Aber die Hoffnung wollen wir nicht aufgeben. Und deshalb schauen wir auf eine mögliche Zukunft. »Die ukrainische Landwirtschaft und die EU: Passt das?« fragt Alfons Balmann (IAMO). Nicht wenige Stimmen in Europa und Deutschland sehen mit diesem Vorhaben die familien- oder mehrfamilien-getragene Landwirtschaft in Europa langfristig gefährdet. Wie berechtigt sind diese Argumente? Ist ein Beitritt der Ukraine den europäischen Strukturen zumutbar?
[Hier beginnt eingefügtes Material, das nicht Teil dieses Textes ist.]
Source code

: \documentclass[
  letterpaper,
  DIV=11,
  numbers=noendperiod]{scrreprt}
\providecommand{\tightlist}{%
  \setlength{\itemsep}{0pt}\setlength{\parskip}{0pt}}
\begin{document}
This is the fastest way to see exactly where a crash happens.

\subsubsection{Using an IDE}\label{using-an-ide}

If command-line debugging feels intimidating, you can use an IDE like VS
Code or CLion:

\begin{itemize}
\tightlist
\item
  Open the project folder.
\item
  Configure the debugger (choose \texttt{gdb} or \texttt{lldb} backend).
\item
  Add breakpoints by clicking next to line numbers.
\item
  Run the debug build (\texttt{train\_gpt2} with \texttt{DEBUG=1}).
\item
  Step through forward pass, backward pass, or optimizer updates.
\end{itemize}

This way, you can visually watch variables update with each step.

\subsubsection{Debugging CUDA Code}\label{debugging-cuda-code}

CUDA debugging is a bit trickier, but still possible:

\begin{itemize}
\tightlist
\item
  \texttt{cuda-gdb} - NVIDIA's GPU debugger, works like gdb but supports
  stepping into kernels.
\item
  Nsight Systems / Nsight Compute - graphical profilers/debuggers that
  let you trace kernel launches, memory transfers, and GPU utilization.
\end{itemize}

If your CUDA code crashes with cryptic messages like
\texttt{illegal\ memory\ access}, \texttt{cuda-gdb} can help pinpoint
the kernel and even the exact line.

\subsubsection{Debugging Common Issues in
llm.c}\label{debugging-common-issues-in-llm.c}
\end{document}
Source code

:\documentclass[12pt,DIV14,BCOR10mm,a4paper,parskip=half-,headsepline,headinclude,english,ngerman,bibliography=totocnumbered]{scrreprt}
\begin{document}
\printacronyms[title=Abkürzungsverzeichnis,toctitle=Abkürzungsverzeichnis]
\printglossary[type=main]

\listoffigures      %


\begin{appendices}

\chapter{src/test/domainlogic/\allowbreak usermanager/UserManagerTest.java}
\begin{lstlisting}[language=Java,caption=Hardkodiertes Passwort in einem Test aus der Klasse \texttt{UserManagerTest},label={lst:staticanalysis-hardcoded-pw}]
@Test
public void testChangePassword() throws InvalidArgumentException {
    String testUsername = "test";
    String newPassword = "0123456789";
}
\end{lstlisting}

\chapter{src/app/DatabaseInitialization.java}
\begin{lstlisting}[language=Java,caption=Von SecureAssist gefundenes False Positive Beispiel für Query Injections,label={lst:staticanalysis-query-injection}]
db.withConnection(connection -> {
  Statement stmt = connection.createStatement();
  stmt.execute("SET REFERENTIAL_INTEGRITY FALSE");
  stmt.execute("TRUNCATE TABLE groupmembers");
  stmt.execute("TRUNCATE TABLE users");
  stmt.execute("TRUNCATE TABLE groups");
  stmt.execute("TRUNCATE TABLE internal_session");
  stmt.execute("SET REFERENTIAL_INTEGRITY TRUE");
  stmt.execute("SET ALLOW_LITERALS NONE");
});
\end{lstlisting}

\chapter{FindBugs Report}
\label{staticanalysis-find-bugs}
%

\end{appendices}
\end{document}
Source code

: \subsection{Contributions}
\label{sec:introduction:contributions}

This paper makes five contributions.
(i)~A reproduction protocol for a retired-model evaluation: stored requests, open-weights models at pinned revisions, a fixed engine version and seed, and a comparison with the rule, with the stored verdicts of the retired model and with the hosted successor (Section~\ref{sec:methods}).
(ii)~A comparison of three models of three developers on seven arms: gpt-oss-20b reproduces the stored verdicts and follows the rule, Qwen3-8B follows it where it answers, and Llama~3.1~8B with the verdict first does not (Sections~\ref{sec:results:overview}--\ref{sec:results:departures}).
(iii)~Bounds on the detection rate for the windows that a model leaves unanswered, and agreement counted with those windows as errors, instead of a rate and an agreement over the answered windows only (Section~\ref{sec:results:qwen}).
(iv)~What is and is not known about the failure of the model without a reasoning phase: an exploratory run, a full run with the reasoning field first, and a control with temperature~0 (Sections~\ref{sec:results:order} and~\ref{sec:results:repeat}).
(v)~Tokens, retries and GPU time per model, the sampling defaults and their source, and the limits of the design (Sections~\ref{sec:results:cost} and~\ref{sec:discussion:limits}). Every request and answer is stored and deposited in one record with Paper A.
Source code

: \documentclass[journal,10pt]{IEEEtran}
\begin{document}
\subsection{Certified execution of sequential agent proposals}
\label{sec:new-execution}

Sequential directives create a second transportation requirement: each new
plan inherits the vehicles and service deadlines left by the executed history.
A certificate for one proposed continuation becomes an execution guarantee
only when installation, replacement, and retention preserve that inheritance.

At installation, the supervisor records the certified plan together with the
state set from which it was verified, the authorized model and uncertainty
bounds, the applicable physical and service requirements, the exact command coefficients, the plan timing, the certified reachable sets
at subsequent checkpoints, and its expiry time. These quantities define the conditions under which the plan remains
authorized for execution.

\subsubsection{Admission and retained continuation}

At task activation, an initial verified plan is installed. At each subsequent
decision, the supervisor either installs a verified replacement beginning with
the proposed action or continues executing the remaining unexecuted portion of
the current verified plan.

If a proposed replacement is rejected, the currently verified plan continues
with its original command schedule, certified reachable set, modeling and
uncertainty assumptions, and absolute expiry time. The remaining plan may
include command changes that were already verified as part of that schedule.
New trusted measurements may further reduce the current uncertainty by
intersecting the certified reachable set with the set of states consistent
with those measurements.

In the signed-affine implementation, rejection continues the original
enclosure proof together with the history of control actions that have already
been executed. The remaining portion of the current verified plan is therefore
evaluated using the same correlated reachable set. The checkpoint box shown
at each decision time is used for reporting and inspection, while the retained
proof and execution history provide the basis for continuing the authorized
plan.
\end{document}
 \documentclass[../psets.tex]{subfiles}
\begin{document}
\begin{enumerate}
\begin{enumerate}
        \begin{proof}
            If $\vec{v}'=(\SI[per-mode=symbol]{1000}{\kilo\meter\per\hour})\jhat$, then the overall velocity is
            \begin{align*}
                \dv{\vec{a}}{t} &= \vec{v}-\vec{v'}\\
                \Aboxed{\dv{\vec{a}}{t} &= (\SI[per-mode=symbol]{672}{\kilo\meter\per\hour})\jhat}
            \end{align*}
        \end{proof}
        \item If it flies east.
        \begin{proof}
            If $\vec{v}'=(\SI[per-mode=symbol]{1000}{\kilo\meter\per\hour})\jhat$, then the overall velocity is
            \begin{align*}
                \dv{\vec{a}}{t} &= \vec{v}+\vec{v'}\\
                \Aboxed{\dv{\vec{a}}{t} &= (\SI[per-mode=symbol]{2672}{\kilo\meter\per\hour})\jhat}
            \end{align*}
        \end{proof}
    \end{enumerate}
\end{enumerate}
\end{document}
In seinem Beitrag ordnet der Agrarökonom einige der häufig geäußerten Sorgen der europäischen Landwirtschaft zur möglichen Aufnahme der Ukraine in die EU ein.

Liebe Leserinnen und Leser, wir wünschen Ihnen eine erkenntnisreiche Lektüre und eine hoffentlich friedliche Weihnachtszeit.

Franziska Hauff und Taras Gagalyuk

Gastredakteure, Leibniz-Institut für Agrarentwicklung in Transformationsökonomien (IAMO)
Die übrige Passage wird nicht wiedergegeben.